[Task data Boundary: Start]

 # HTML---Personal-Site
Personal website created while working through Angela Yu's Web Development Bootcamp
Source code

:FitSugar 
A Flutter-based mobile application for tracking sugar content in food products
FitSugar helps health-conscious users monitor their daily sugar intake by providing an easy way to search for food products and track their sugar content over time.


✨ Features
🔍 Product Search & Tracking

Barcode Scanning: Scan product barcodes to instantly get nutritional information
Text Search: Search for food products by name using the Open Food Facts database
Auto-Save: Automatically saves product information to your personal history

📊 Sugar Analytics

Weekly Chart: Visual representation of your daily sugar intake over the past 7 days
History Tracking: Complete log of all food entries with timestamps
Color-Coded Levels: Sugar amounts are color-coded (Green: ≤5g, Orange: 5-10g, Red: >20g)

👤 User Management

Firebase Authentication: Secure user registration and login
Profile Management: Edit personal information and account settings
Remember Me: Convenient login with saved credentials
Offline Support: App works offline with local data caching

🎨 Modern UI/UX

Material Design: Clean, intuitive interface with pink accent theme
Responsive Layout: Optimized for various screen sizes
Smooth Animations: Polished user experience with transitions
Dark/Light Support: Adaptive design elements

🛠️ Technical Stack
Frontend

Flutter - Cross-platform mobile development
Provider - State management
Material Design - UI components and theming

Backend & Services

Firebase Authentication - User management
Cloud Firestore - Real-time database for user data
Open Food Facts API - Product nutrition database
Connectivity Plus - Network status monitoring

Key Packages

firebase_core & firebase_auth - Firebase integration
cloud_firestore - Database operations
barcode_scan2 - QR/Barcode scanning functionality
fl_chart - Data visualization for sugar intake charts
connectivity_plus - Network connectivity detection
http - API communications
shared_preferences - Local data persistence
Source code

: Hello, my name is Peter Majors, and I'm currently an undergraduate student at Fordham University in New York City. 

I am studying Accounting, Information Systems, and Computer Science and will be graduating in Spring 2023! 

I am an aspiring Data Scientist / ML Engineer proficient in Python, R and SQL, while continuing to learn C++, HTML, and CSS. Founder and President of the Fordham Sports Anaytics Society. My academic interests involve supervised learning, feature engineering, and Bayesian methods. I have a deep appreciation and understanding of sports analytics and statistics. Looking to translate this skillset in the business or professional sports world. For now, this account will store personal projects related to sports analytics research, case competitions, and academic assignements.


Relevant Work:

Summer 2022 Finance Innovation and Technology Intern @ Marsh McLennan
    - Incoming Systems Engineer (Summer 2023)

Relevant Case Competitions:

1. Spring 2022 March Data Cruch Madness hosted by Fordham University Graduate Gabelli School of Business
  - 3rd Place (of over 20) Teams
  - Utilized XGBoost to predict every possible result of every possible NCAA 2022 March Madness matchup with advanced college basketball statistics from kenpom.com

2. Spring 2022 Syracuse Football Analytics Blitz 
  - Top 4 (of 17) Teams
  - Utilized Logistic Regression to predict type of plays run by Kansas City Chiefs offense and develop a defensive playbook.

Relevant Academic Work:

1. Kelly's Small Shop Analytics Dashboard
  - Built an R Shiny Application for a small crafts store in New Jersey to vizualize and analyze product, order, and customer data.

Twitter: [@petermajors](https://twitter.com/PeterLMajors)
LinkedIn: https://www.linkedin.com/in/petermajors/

[Task data Boundary: End]

Task directions:
When you reach the line containing "shared_preferences - Local data persistence" in the data above, start copying exactly, and stop after the line containing "I am studying".

Reply:
shared_preferences - Local data persistence
Source code

: Hello, my name is Peter Majors, and I'm currently an undergraduate student at Fordham University in New York City. 

I am studying Accounting, Information Systems, and Computer Science and will be graduating in Spring 2023! 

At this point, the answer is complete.